Resources for postgraduates in Edinburgh are second to none.
In addition to being able to consult the two million printed volumes in the University’s Main Library and having access to the unparalleled electronic and internet resources provided by the Library’s online facilities, all postgraduate students are free to make use of the extensive holdings available for consultation in the library’s Centre for Research Collections.
Among the literary treasures housed here are the libraries of William Drummond, Lewis Grassic Gibbon, Hugh MacDiarmid and Norman MacCaig, plus the W.H. Auden collection, the Corson Collection of works by and about Sir Walter Scott and the Ramage collection of poetry pamphlets.
The Scottish enlightenment can be studied through the libraries of Adam Smith and Dugald Stewart. The CRC also holds a truly exceptional collection of early Shakespeare quartos and other early modern printed plays put together by the 19th century Shakespearean James Halliwell-Phillipps. Its manuscript and archival collections are also world-class, including the correspondence of Thomas and Jane Welsh Carlyle, and the extensive Laing collection of medieval and early modern manuscripts, as well as letters and papers by - and relating to - authors including Christopher Isherwood, Rudyard Kipling, John Middleton Murry, Walter de la Mare, Edwin Muir, George Mackay Brown and Compton Mackenzie.

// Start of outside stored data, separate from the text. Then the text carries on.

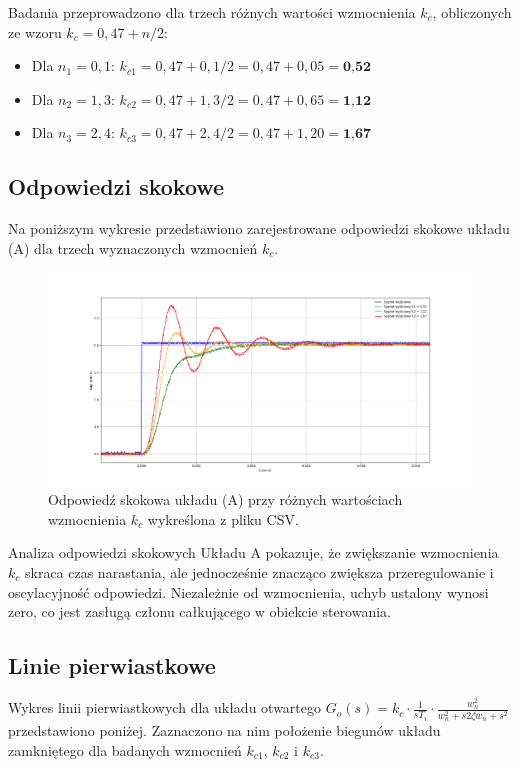 \documentclass[12pt,a4paper]{article}
\begin{document}
	Badania przeprowadzono dla trzech różnych wartości wzmocnienia \(k_c\), obliczonych ze wzoru \(k_c = 0,47 + n/2\):
	\begin{itemize}
		\item Dla \(n_1 = 0,1\): $k_{c1} = 0,47 + 0,1 / 2 = 0,47 + 0,05 = \textbf{0,52}$
		\item Dla \(n_2 = 1,3\): $k_{c2} = 0,47 + 1,3 / 2 = 0,47 + 0,65 = \textbf{1,12}$
		\item Dla \(n_3 = 2,4\): $k_{c3} = 0,47 + 2,4 / 2 = 0,47 + 1,20 = \textbf{1,67}$
	\end{itemize}
	
	\subsection{Odpowiedzi skokowe}
	Na poniższym wykresie przedstawiono zarejestrowane odpowiedzi skokowe układu (A) dla trzech wyznaczonych wzmocnień \(k_c\).
	
	\begin{figure}[H]
		\centering
		\includegraphics[width=1\linewidth]{zdjecia/OdpSkokA.png}
		\caption{Odpowiedź skokowa układu (A) przy różnych wartościach wzmocnienia \(k_c\) wykreślona z pliku CSV.}
		\label{fig:OdpSkokA}
	\end{figure}
	
	Analiza odpowiedzi skokowych Układu A pokazuje, że zwiększanie wzmocnienia $k_c$ skraca czas narastania, ale jednocześnie znacząco zwiększa przeregulowanie i oscylacyjność odpowiedzi. Niezależnie od wzmocnienia, uchyb ustalony wynosi zero, co jest zasługą członu całkującego w obiekcie sterowania.
	
	\subsection{Linie pierwiastkowe}
	Wykres linii pierwiastkowych dla układu otwartego \(G_o(s) = k_c \cdot \frac{1}{sT_i} \cdot \frac{w_n^2}{w_n^2 + s 2 \zeta w_n + s^2}\) przedstawiono poniżej. Zaznaczono na nim położenie biegunów układu zamkniętego dla badanych wzmocnień \(k_{c1}\), \(k_{c2}\) i \(k_{c3}\).
	
\end{document}
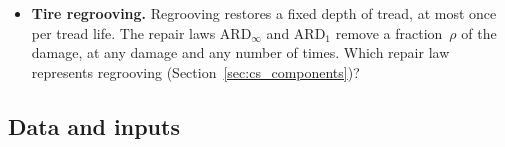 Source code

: \documentclass[11pt,a4paper]{article}
\theoremstyle{plain}
\theoremstyle{definition}
\theoremstyle{remark}
\begin{document}
\begin{itemize}
\begin{itemize}
        In every repetition in which an inverter gains damage, the loop rows force a replacement, even when the operating phase is much shorter than the life of the inverter.
        Should a flag per component forbid the full replacement of a long-lived component in the horizon, with an input check that every component that gains damage can be repaired down?
        The flag cannot apply to the inverter.
    \end{itemize}
  \item \textbf{Tire regrooving.}
    Regrooving restores a fixed depth of tread, at most once per tread life.
    The repair laws $\text{ARD}_\infty$ and $\text{ARD}_1$ remove a fraction~$\rho$ of the damage, at any damage and any number of times.
    Which repair law represents regrooving (Section~\ref{sec:cs_components})?
\end{itemize}

\subsection{Data and inputs}
\end{document}
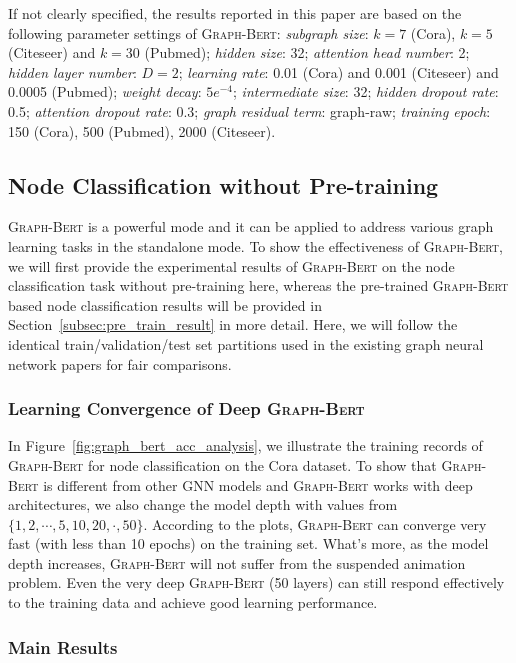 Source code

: \documentclass{article}
\newcommand{\our}{\textsc{Graph-Bert}}
\begin{document}
If not clearly specified, the results reported in this paper are based on the following parameter settings of {\our}: \textit{subgraph size}: $k=7$ (Cora), $k=5$ (Citeseer) and $k=30$ (Pubmed); \textit{hidden size}: 32; \textit{attention head number}: 2; \textit{hidden layer number}: $D=2$; \textit{learning rate}: 0.01 (Cora) and 0.001 (Citeseer) and 0.0005 (Pubmed); \textit{weight decay}: $5e^{-4}$; \textit{intermediate size}: 32; \textit{hidden dropout rate}: 0.5; \textit{attention dropout rate}: 0.3; \textit{graph residual term}: graph-raw; \textit{training epoch}: 150 (Cora), 500 (Pubmed), 2000 (Citeseer).

\subsection{Node Classification without Pre-training}

{\our} is a powerful mode and it can be applied to address various graph learning tasks in the standalone mode. To show the effectiveness of {\our}, we will first provide the experimental results of {\our} on the node classification task without pre-training here, whereas the pre-trained {\our} based node classification results will be provided in Section~\ref{subsec:pre_train_result} in more detail. Here, we will follow the identical train/validation/test set partitions used in the existing graph neural network papers \cite{YCS16} for fair comparisons.

\subsubsection{Learning Convergence of Deep {\our}}

In Figure~\ref{fig:graph_bert_acc_analysis}, we illustrate the training records of {\our} for node classification on the Cora dataset. To show that {\our} is different from other GNN models and {\our} works with deep architectures, we also change the model depth with values from $\{1, 2, \cdots, 5, 10, 20, \cdot, 50\}$. According to the plots, {\our} can converge very fast (with less than 10 epochs) on the training set. What's more, as the model depth increases, {\our} will not suffer from the suspended animation problem. Even the very deep {\our} (50 layers) can still respond effectively to the training data and achieve good learning performance.



\subsubsection{Main Results}
\end{document}
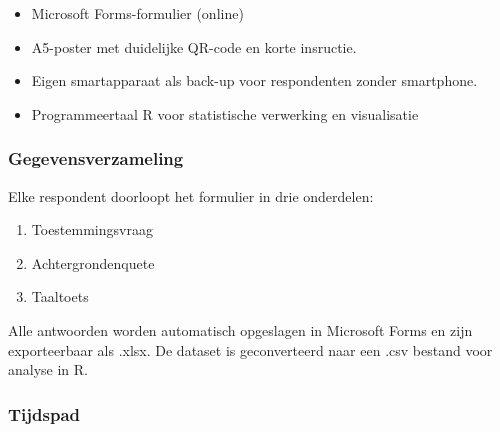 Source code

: \documentclass[
]{article}
\providecommand{\tightlist}{%
  \setlength{\itemsep}{0pt}\setlength{\parskip}{0pt}}
\begin{document}
\begin{itemize}
\tightlist
\item
  Microsoft Forms-formulier (online)
\item
  A5-poster met duidelijke QR-code en korte insructie.
\item
  Eigen smartapparaat als back-up voor respondenten zonder smartphone.
\item
  Programmeertaal R voor statistische verwerking en visualisatie
\end{itemize}

\subsubsection{Gegevensverzameling}\label{gegevensverzameling}

Elke respondent doorloopt het formulier in drie onderdelen:

\begin{enumerate}
\def\labelenumi{\arabic{enumi}.}
\tightlist
\item
  Toestemmingsvraag
\item
  Achtergrondenquete
\item
  Taaltoets
\end{enumerate}

Alle antwoorden worden automatisch opgeslagen in Microsoft Forms en zijn
exporteerbaar als .xlsx. De dataset is geconverteerd naar een .csv
bestand voor analyse in R.

\subsubsection{Tijdspad}\label{tijdspad}
\end{document}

Postgraduate students of the University also have reading rights at the National Library of Scotland (NLS), one of five UK copyright libraries, which has, among its world-class collection of rare books and manuscripts, important literary archives such as the Bute Collection of early modern English drama and the recently acquired John Murray Archive.
NLS also has unique holdings in the areas of Scottish writing, book trade history and transatlantic studies. The Scottish Poetry Library, also housed in the city, contains archival and printed collections especially relevant to the writing, publication and reading of modern and contemporary poetry in Scotland.
Students also benefit from easy access to the collections and facilities at the National Archives of Scotland, the National Museums of Scotland, the National Galleries of Scotland (including the Gallery of Modern Art and the Dean Gallery), the Edinburgh Writers’ Museum and the Scottish Storytelling Centre.
Graduate students are encouraged to participate in the many creative and varied activities of the Graduate School. As well as being invited to attend the range of conferences organised each year, there are a weekly seminar series including the student-run ‘Work in Progress Seminars’ and the ‘Edinburgh Literature Seminar’ for staff and postgraduates, which hosts distinguished visiting speakers.
Besides these, there are several regular seminars attached to research groups in Transatlantic Studies, The History of the Book, Medieval Studies, Early Modern Studies and Creative Writing. There is also a range of staff- and student-led reading groups that cover many aspects of literary studies.
The School publishes a graduate online journal, FORUM, which is edited and run by postgraduates of the School of Literatures, Languages and Cultures, and organises its own annual conference for graduate students.
The prestigious James Tait Black Prizes (the oldest and most distinguished literary awards in the UK) are administered and judged within the English Literature Department, with the participation of its graduate students.
Beyond the University, in libraries, theatres, bars, cafes, the city of Edinburgh hosts around 90 literary events each month - readings, discussion groups, poetry slams, exhibitions and festivals.
In August, one of the world’s greatest book festivals takes place in the city. There are literary societies, literary tours and walking trails, literary gardens, and literary pubs.
From the moment they arrive in Edinburgh, postgraduate students in the Department of English Literature will have the opportunity to take part in a lively, creative research culture, one that spans across the School, University and City of Edinburgh - the first recipient of the UNESCO designation ‘World City of Literature’.